The Starchild’s Nuclear DNA
To secure the recovery of DNA in 2003, geneticists had only one technique available—the use of “primers.” Primers
were previously coded strings of base pairs that were common to all humans. Those strings could go on for hundreds
or a few thousand base pairs, and were like keys that would fit precisely into locks. The soup of dissolved DNA could
be imagined as an accumulation of those locks.
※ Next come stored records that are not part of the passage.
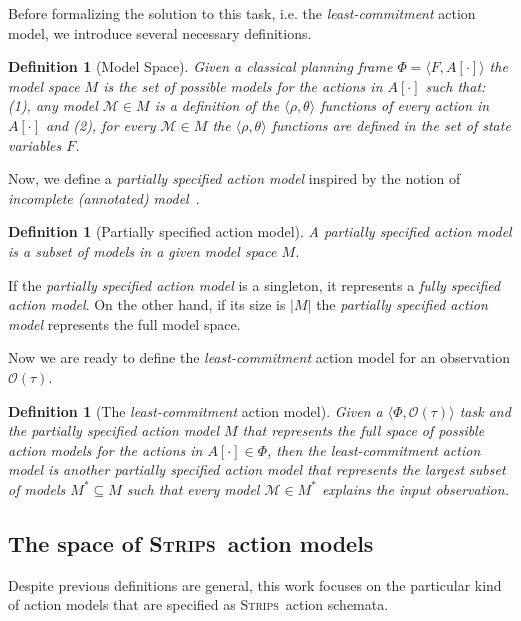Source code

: \documentclass{article}
\newcommand{\tup}[1]{{\langle #1 \rangle}}
\newcommand{\strips}{\textsc{Strips}}
\newtheorem{definition}[theorem]{Definition}
\begin{document}
Before formalizing the solution to this task, i.e. the {\em least-commitment} action model, we introduce several necessary definitions. 

\begin{definition}[Model Space]
Given a {\em classical planning frame} $\Phi=\tup{F,A[\cdot]}$ the model space $M$ is the set of possible models for the actions in $A[\cdot]$ such that: (1), any model $\mathcal{M}\in M$ is a definition of the $\tup{\rho,\theta}$ functions of every action in $A[\cdot]$ and (2), for every $\mathcal{M}\in M$ the $\tup{\rho,\theta}$ functions are defined in the set of state variables $F$. 
\end{definition}

Now, we define a {\em partially specified action model} inspired by the notion of {\em incomplete (annotated) model}~\cite{sreedharan2018handling}.
\begin{definition}[Partially specified action model]
A {\em partially specified action model} is a subset of models in a given {\em model space $M$}.
\end{definition}
If the {\em partially specified action model} is a singleton, it represents a {\em fully specified action model}. On the other hand, if its size is $|M|$ the {\em partially specified action model} represents the full model space.

Now we are ready to define the {\em least-commitment} action model for an observation $\mathcal{O}(\tau)$.
\begin{definition}[The {\em least-commitment} action model]
Given a $\tup{\Phi,\mathcal{O}(\tau)}$ task and the {\em partially specified action model} $M$ that represents the full space of possible action models for the actions in $A[\cdot]\in \Phi$, then the {\em least-commitment} action model is another {\em partially specified action model} that represents the largest subset of models $M^*\subseteq M$ such that every model $\mathcal{M}\in M^*$ {\em explains} the input observation.
\end{definition}

\subsection{The space of \strips\ action models}
Despite previous definitions are general, this work focuses on the particular kind of action models that are specified as \strips\ action schemata. 
\end{document}
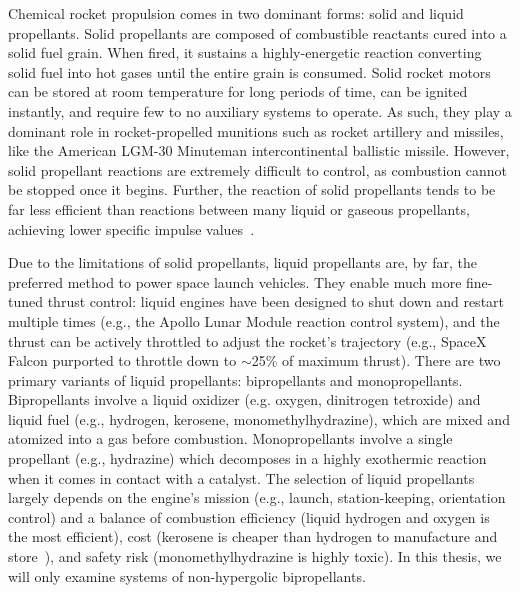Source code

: Chemical rocket propulsion comes in two dominant forms: solid and liquid propellants. Solid propellants are composed of combustible reactants cured into a solid fuel grain. When fired, it sustains a highly-energetic reaction converting solid fuel into hot gases until the entire grain is consumed. Solid rocket motors can be stored at room temperature for long periods of time, can be ignited instantly, and require few to no auxiliary systems to operate. As such, they play a dominant role in rocket-propelled munitions such as rocket artillery and missiles, like the American LGM-30 Minuteman intercontinental ballistic missile. However, solid propellant reactions are extremely difficult to control, as combustion cannot be stopped once it begins. Further, the reaction of solid propellants tends to be far less efficient than reactions between many liquid or gaseous propellants, achieving lower specific impulse values~\cite{Sutton2003}.

Due to the limitations of solid propellants, liquid propellants are, by far, the preferred method to power space launch vehicles. They enable much more fine-tuned thrust control: liquid engines have been designed to shut down and restart multiple times (e.g., the Apollo Lunar Module reaction control system), and the thrust can be actively throttled to adjust the rocket's trajectory (e.g., SpaceX Falcon purported to throttle down to $\sim$25\% of maximum thrust). There are two primary variants of liquid propellants: bipropellants and monopropellants. Bipropellants involve a liquid oxidizer (e.g. oxygen, dinitrogen tetroxide) and liquid fuel (e.g., hydrogen, kerosene, monomethylhydrazine), which are mixed and atomized into a gas before combustion. Monopropellants involve a single propellant (e.g., hydrazine) which decomposes in a highly exothermic reaction when it comes in contact with a catalyst. The selection of liquid propellants largely depends on the engine's mission (e.g., launch, station-keeping, orientation control) and a balance of combustion efficiency (liquid hydrogen and oxygen is the most efficient), cost (kerosene is cheaper than hydrogen to manufacture and store~\cite{propellantCosts}), and safety risk (monomethylhydrazine is highly toxic). In this thesis, we will only examine systems of non-hypergolic bipropellants.

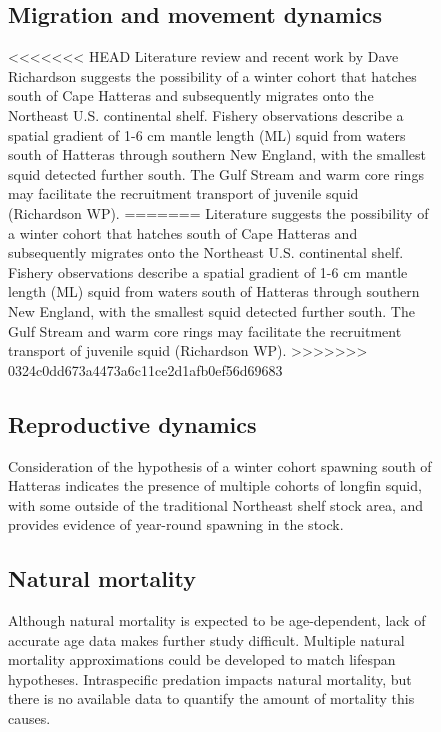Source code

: \documentclass[
<<<<<<< HEAD
  8.5pt,
  letterpaper,
]{article}
\begin{document}
\begin{figure}
\begin{minipage}[t]{0.57\linewidth}
{\vspace{0.25cm}

\subsection{Migration and movement dynamics}

<<<<<<< HEAD
Literature review and recent work by Dave Richardson suggests the
possibility of a winter cohort that hatches south of Cape Hatteras and
subsequently migrates onto the Northeast U.S. continental shelf. Fishery
observations describe a spatial gradient of 1-6 cm mantle length (ML)
squid from waters south of Hatteras through southern New England, with
the smallest squid detected further south. The Gulf Stream and warm core
rings may facilitate the recruitment transport of juvenile squid
(Richardson WP).
=======
Literature suggests the possibility of a winter cohort that hatches
south of Cape Hatteras and subsequently migrates onto the Northeast U.S.
continental shelf. Fishery observations describe a spatial gradient of
1-6 cm mantle length (ML) squid from waters south of Hatteras through
southern New England, with the smallest squid detected further south.
The Gulf Stream and warm core rings may facilitate the recruitment
transport of juvenile squid (Richardson WP).
>>>>>>> 0324c0dd673a4473a6c11ce2d1afb0ef56d69683

\vspace{0.25cm}

\subsection{Reproductive dynamics}

Consideration of the hypothesis of a winter cohort spawning south of
Hatteras indicates the presence of multiple cohorts of longfin squid,
with some outside of the traditional Northeast shelf stock area, and
provides evidence of year-round spawning in the stock.

\vspace{0.25cm}

\subsection{Natural mortality}

Although natural mortality is expected to be age-dependent, lack of
accurate age data makes further study difficult. Multiple natural
mortality approximations could be developed to match lifespan
hypotheses. Intraspecific predation impacts natural mortality, but there
is no available data to quantify the amount of mortality this causes.

}
\end{minipage}
\end{figure}
\end{document}
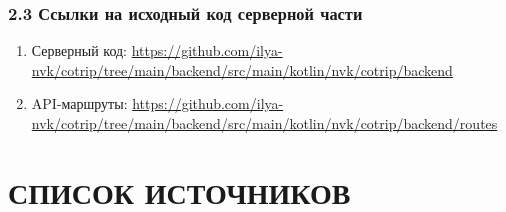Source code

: \documentclass[12pt,a4paper]{article}
\begin{document}
\subsubsection*{2.3 Ссылки на исходный код серверной части}
\begin{enumerate}
  \item Серверный код: \url{https://github.com/ilya-nvk/cotrip/tree/main/backend/src/main/kotlin/nvk/cotrip/backend}
  \item API-маршруты: \url{https://github.com/ilya-nvk/cotrip/tree/main/backend/src/main/kotlin/nvk/cotrip/backend/routes}
\end{enumerate}

\clearpage
\section*{СПИСОК ИСТОЧНИКОВ}
\end{document}
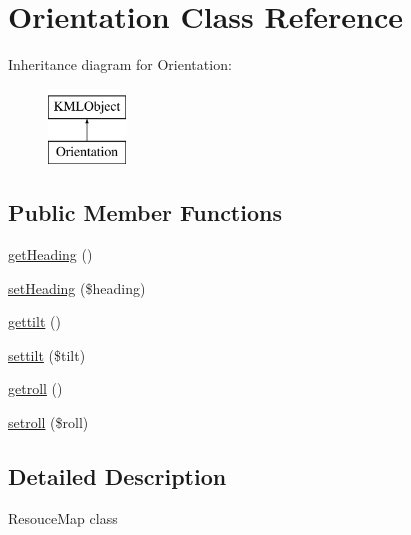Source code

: \hypertarget{classOrientation}{
\section{Orientation Class Reference}
\label{d3/d38/classOrientation}
}
Inheritance diagram for Orientation:\begin{figure}[H]
\begin{center}
\leavevmode
\includegraphics[height=2.000000cm]{d3/d38/classOrientation}
\end{center}
\end{figure}
\subsection*{Public Member Functions}
\begin{DoxyCompactItemize}
\item 
\hyperlink{classOrientation_aed957bd35bd0380a58d54cbaa0fd51cd}{getHeading} ()
\item 
\hyperlink{classOrientation_a5f56197d205655a4d919406c2e3fee8e}{setHeading} (\$heading)
\item 
\hyperlink{classOrientation_a1552d0fa3855d61243758a80e3fa2a10}{gettilt} ()
\item 
\hyperlink{classOrientation_ad44b5a0d3456959eeaaef79ac317440a}{settilt} (\$tilt)
\item 
\hyperlink{classOrientation_a88299cbf84282d78a4abce6152246a0e}{getroll} ()
\item 
\hyperlink{classOrientation_a231ec26615cf770791ffc4033000e813}{setroll} (\$roll)
\end{DoxyCompactItemize}


\subsection{Detailed Description}
ResouceMap class 

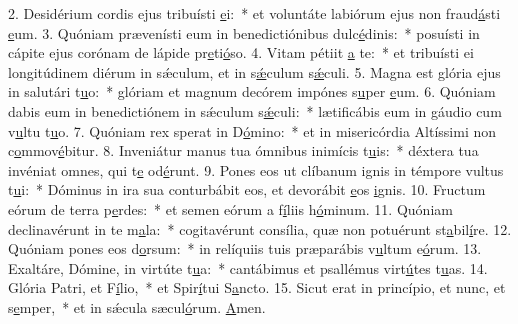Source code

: 2. Desidérium cordis ejus tribuísti \uline{e}i:~* et voluntáte labiórum ejus non fraud\uline{á}sti \uline{e}um.
3. Quóniam prævenísti eum in benedictiónibus dulc\uline{é}dinis:~* posuísti in cápite ejus corónam de lápide pr\uline{e}ti\uline{ó}so.
4. Vitam pétiit \uline{a} te:~* et tribuísti ei longitúdinem diérum in sǽculum, et in s\uline{ǽ}culum s\uline{ǽ}culi.
5. Magna est glória ejus in salutári t\uline{u}o:~* glóriam et magnum decórem impónes s\uline{u}per \uline{e}um.
6. Quóniam dabis eum in benedictiónem in sǽculum s\uline{ǽ}culi:~* lætificábis eum in gáudio cum v\uline{u}ltu t\uline{u}o.
7. Quóniam rex sperat in D\uline{ó}mino:~* et in misericórdia Altíssimi non c\uline{o}mmov\uline{é}bitur.
8. Inveniátur manus tua ómnibus inimícis t\uline{u}is:~* déxtera tua invéniat omnes, qui t\uline{e} od\uline{é}runt.
9. Pones eos ut clíbanum ignis in témpore vultus t\uline{u}i:~* Dóminus in ira sua conturbábit eos, et devorábit \uline{e}os \uline{i}gnis.
10. Fructum eórum de terra p\uline{e}rdes:~* et semen eórum a f\uline{í}liis h\uline{ó}minum.
11. Quóniam declinavérunt in te m\uline{a}la:~* cogitavérunt consília, quæ non potuérunt st\uline{a}bil\uline{í}re.
12. Quóniam pones eos d\uline{o}rsum:~* in relíquiis tuis præparábis v\uline{u}ltum e\uline{ó}rum.
13. Exaltáre, Dómine, in virtúte t\uline{u}a:~* cantábimus et psallémus virt\uline{ú}tes t\uline{u}as.
14. Glória Patri, et F\uline{í}lio,~* et Spir\uline{í}tui S\uline{a}ncto.
15. Sicut erat in princípio, et nunc, et s\uline{e}mper,~* et in sǽcula sæcul\uline{ó}rum. \uline{A}men.
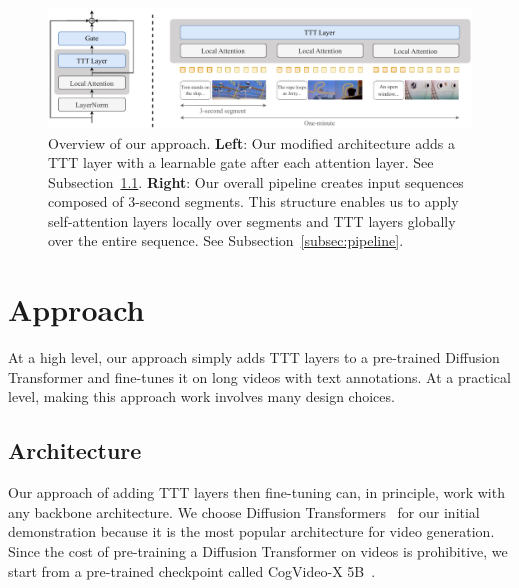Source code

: \begin{figure}[t!]
    \centering
    \includegraphics[width=\textwidth]{figs/integration.pdf}
    \caption{Overview of our approach. 
    \textbf{Left}: Our modified architecture adds a TTT layer with a learnable gate after each attention layer. See Subsection~\ref{subsec:arch}.
    \textbf{Right}: Our overall pipeline creates input sequences composed of 3-second segments. 
    This structure enables us to apply self-attention layers locally over segments and TTT layers globally over the entire sequence.
    See Subsection~\ref{subsec:pipeline}.}
    \label{fig:integration}
\end{figure}

\section{Approach}
\label{sec:method}

At a high level, our approach simply adds TTT layers to a pre-trained Diffusion Transformer and fine-tunes it on long videos with text annotations. At a practical level, making this approach work involves many design choices.

\subsection{Architecture}
\label{subsec:arch}

Our approach of adding TTT layers then fine-tuning can, in principle, work with any backbone architecture.
We choose Diffusion Transformers~\cite{peebles2023scalable} for our initial demonstration because it is the most popular architecture for video generation. 
Since the cost of pre-training a Diffusion Transformer on videos is prohibitive, we start from a pre-trained checkpoint called CogVideo-X 5B~\cite{hong2023cogvideo}.

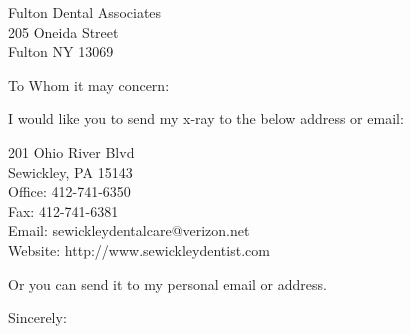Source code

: \documentclass[
    jphafner,
    subject=left, %
    title=centering,
    backaddress=false,
]{scrlttr2}
\date{\today}
\begin{document}
\begin{letter}{%
Fulton Dental Associates \\
205 Oneida Street \\
Fulton NY 13069
}
\setlength\parindent{0pt}

\opening{To Whom it may concern:}

I would like you to send my x-ray to the below address or email:

\vspace{1em}
201 Ohio River Blvd \\
Sewickley, PA 15143 \\

Office: 412-741-6350 \\
Fax: 412-741-6381 \\
Email: sewickleydentalcare@verizon.net \\
Website: http://www.sewickleydentist.com

\vspace{1em}
Or you can send it to my personal email or address.


\closing{Sincerely:}

\end{letter}
\end{document}
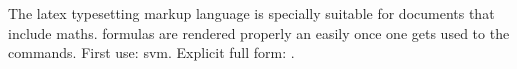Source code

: The \Gls{latex} typesetting markup language is specially suitable 
for documents that include \gls{maths}. \Glspl{formula} are rendered 
properly an easily once one gets used to the commands.
First use: \gls{svm}. Explicit full form: .

\printglossaries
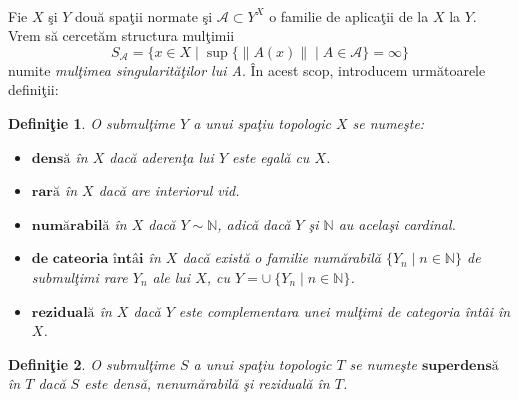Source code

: \documentclass[a4paper,openany,12pt]{report}
\newtheorem{definition}{Defini\c tie}[section]
\begin{document}
\paragraph*{}
Fie $X$ \c si $ Y$ dou\u a spa\c tii normate \c si $\mathcal{A} \subset Y^X$ o familie de aplica\c tii de la $X$ la $Y$. Vrem s\u a cercet\u am structura mul\c timii
\begin{equation*}
S_{\mathcal{A}} = \big\{x \in X \mid \sup\{\|A(x)\| \mid A \in \mathcal{A}\} = \infty\big\}
\end{equation*}
numite \textit{mul\c timea singularit\u a\c tilor lui A}. \^ In acest scop, introducem urm\u atoarele defini\c tii:
\begin{definition} O submul\c time $Y$ a unui spa\c tiu topologic $X$ se nume\c ste:
\begin{itemize}
\item $\textbf{dens\u a}$ \^ in $X$ dac\u a aderen\c ta lui $Y$ este egal\u a cu $X$.
\item $\textbf{rar\u a}$ \^ in $X$ dac\u a are interiorul vid.
\item $\textbf{num\u arabil\u a}$ \^ in $X$ dac\u a $Y \sim \mathbb{N}$, adic\u a dac\u a $Y$ \c si $\mathbb{N}$ au acela\c si cardinal.
\item $\textbf{de cateoria \^ int\^ ai}$ \^ in $X$ dac\u a exist\u a o familie num\u arabil\u a $\{Y_n \mid n \in \mathbb{N}\}$ de submul\c timi rare $Y_n$ ale lui $X$, cu $Y = \cup \:\{Y_n \mid n \in \mathbb{N}\}$.
\item $\textbf{rezidual\u a}$ \^ in $X$ dac\u a $Y$ este complementara unei mul\c timi de categoria \^ int\^ai \^ in $X$.
\end{itemize}
\end{definition}
\begin{definition}
O submul\c time $S$ a unui spa\c tiu topologic $T$ se nume\c ste $\textbf{superdens\u a}$ \^ in $T$ dac\u a $S$ este dens\u a, nenum\u arabil\u a \c si rezidual\u a \^ in $T$.
\end{definition}
\end{document}
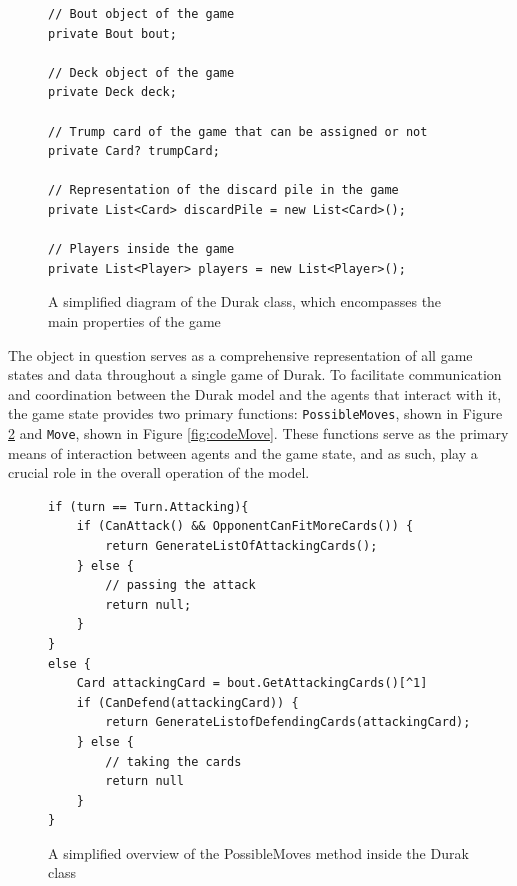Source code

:\begin{figure}[h]
\captionsetup{justification=centering}
\begin{lstlisting}
// Bout object of the game
private Bout bout;

// Deck object of the game
private Deck deck;

// Trump card of the game that can be assigned or not
private Card? trumpCard;

// Representation of the discard pile in the game
private List<Card> discardPile = new List<Card>();

// Players inside the game
private List<Player> players = new List<Player>();

\end{lstlisting}
\caption{A simplified diagram of the Durak class, which encompasses the main properties of the game}
\label{fig:codeDurak}
\end{figure}

The object in question serves as a comprehensive representation of all game states and data throughout a single game of Durak. To facilitate communication and coordination between the Durak model and the agents that interact with it, the game state provides two primary functions: \texttt{PossibleMoves}, shown in Figure \ref{fig:codePossibleMoves} and \texttt{Move}, shown in Figure \ref{fig:codeMove}. These functions serve as the primary means of interaction between agents and the game state, and as such, play a crucial role in the overall operation of the model. 

\begin{figure}[h]
\captionsetup{justification=centering}
\begin{lstlisting}
if (turn == Turn.Attacking){
    if (CanAttack() && OpponentCanFitMoreCards()) {
        return GenerateListOfAttackingCards();
    } else {
        // passing the attack
        return null;	
    }
}
else {
    Card attackingCard = bout.GetAttackingCards()[^1]
    if (CanDefend(attackingCard)) {
        return GenerateListofDefendingCards(attackingCard);
    } else {
        // taking the cards
        return null
    }
}
\end{lstlisting}
\caption{A simplified overview of the PossibleMoves method inside the Durak class}
\label{fig:codePossibleMoves}
\end{figure}

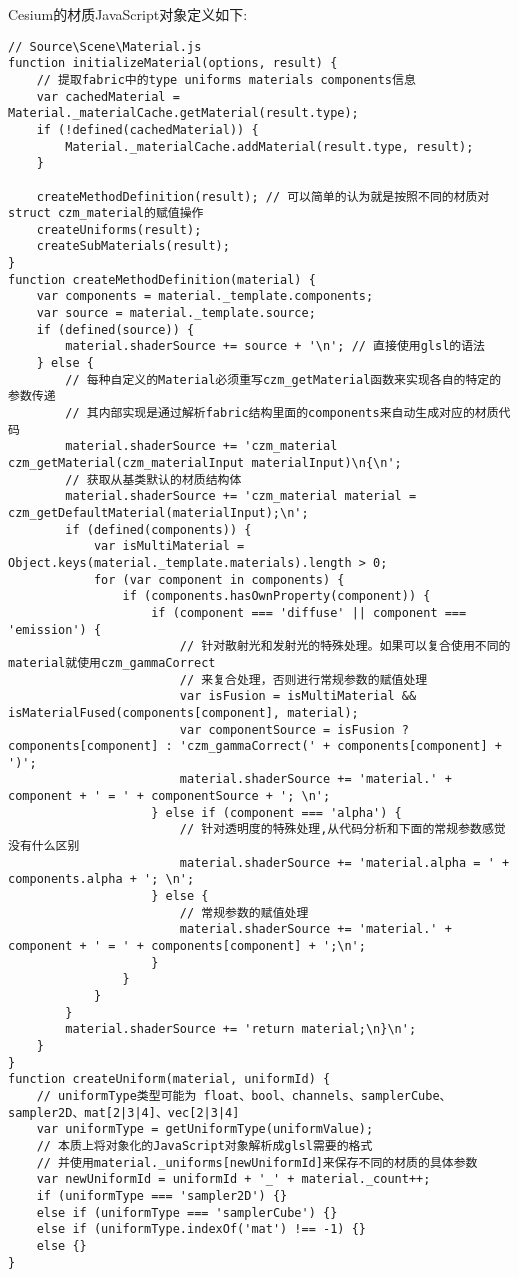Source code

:Cesium的材质JavaScript对象定义如下: 
\begin{lstlisting}
// Source\Scene\Material.js
function initializeMaterial(options, result) {
    // 提取fabric中的type uniforms materials components信息
    var cachedMaterial = Material._materialCache.getMaterial(result.type);
    if (!defined(cachedMaterial)) {
        Material._materialCache.addMaterial(result.type, result);
    }

    createMethodDefinition(result); // 可以简单的认为就是按照不同的材质对struct czm_material的赋值操作
    createUniforms(result);
    createSubMaterials(result);
}
function createMethodDefinition(material) {
    var components = material._template.components;
    var source = material._template.source;
    if (defined(source)) {
        material.shaderSource += source + '\n'; // 直接使用glsl的语法
    } else {
        // 每种自定义的Material必须重写czm_getMaterial函数来实现各自的特定的参数传递
        // 其内部实现是通过解析fabric结构里面的components来自动生成对应的材质代码
        material.shaderSource += 'czm_material czm_getMaterial(czm_materialInput materialInput)\n{\n';
        // 获取从基类默认的材质结构体
        material.shaderSource += 'czm_material material = czm_getDefaultMaterial(materialInput);\n';
        if (defined(components)) {
            var isMultiMaterial = Object.keys(material._template.materials).length > 0;
            for (var component in components) {
                if (components.hasOwnProperty(component)) {
                    if (component === 'diffuse' || component === 'emission') {
                        // 针对散射光和发射光的特殊处理。如果可以复合使用不同的material就使用czm_gammaCorrect
                        // 来复合处理，否则进行常规参数的赋值处理
                        var isFusion = isMultiMaterial && isMaterialFused(components[component], material);
                        var componentSource = isFusion ? components[component] : 'czm_gammaCorrect(' + components[component] + ')';
                        material.shaderSource += 'material.' + component + ' = ' + componentSource + '; \n';
                    } else if (component === 'alpha') {
                        // 针对透明度的特殊处理,从代码分析和下面的常规参数感觉没有什么区别
                        material.shaderSource += 'material.alpha = ' + components.alpha + '; \n';
                    } else {
                        // 常规参数的赋值处理
                        material.shaderSource += 'material.' + component + ' = ' + components[component] + ';\n';
                    }
                }
            }
        }
        material.shaderSource += 'return material;\n}\n';
    }
}
function createUniform(material, uniformId) {
    // uniformType类型可能为 float、bool、channels、samplerCube、sampler2D、mat[2|3|4]、vec[2|3|4]
    var uniformType = getUniformType(uniformValue);
    // 本质上将对象化的JavaScript对象解析成glsl需要的格式
    // 并使用material._uniforms[newUniformId]来保存不同的材质的具体参数
    var newUniformId = uniformId + '_' + material._count++;
    if (uniformType === 'sampler2D') {}
    else if (uniformType === 'samplerCube') {}
    else if (uniformType.indexOf('mat') !== -1) {}
    else {}
}
\end{lstlisting}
The primer keys would be swirled into the soup to find their specific
corollary locks, and when they did that, those lock-and-key alignments could then be extracted and analyzed by
putting them into “gel sheets.” Everyone has seen those small bars that are created to represent someone’s DNA. (A
photo/diagram of the Starchild’s is included.)
When the Starchild’s nuclear DNA was filled with primer keys, those keys went looking for locks that were
combinations of both its mother and father. By that point those of us inside the Starchild Project were soundly
rattled by the mother turning out to be human. Half of what we were betting—that it might be a pure grey alien—was
now off the table. So with baited breath we awaited the first test result . . . and it was nothing, nada, no recovery.
Not even a whisper of a recovery, which could mean one of two things: (1) the Starchild’s nuclear DNA was too
degraded to permit a recovery; or (2) the recovery couldn’t occur because the father was not entirely human.
We felt we could rule out the first possibility based on the ease with which the human’s mitochondrial DNA and
nuclear DNA had been recovered. Her locks-and-keys were bright and clear in her gel sheets, indicating she hadn’t
degraded much, which—as noted earlier—was logical for bones entombed in a mine tunnel for 900 years. No wind, no
rain, no sun bleaching. And the same was true for the Starchild. Its mitochondrial DNA had come up very easily on
the first attempt to recover it. So the odds had suddenly swung in our direction. If the Dad was human, we should
have had a routine recovery.
The second test also came up empty, as did the third, fourth, fifth, and sixth. That was enough for the geneticists.
Dad’s DNA was not letting the primers connect, and six tests meant there was no possibility of laboratory error. If
Dad was a normal human, one of those six attempts would have found him. Thus, only one stark conclusion could be
drawn: Dad was not a human!
Unfortunately, this did not mean we could loudly announce that we had secured ironclad proof of an alien form of life
on this planet at least once 900 years ago. As we began breaking into a victory dance, the geneticists turned down
the music and explained to us that the fat lady was off in the distance warming up, but she wasn’t onstage yet. We
still had more to do.

The Starchild’s “missing” nuDNA
|
The track to the left of both gel sheets is the DNA of the geneticist, Jason Eshleman. They always put a sample of their
own on it to make sure the gel sheet is “alive” and working properly. The vertical track of glowing gel that you see to
the right of center on the left sheet is the human’s nuclear DNA.
The Starchild’s sheet is on the right. On it you see six empty tracks. The few random lines you see in it are called
“primer dimer,” another way they use to be sure a gel sheet is active. If you look a little to the right of dead center on
the left sheet, at the bottom of it, you’ll see a primer dimer line on it, too.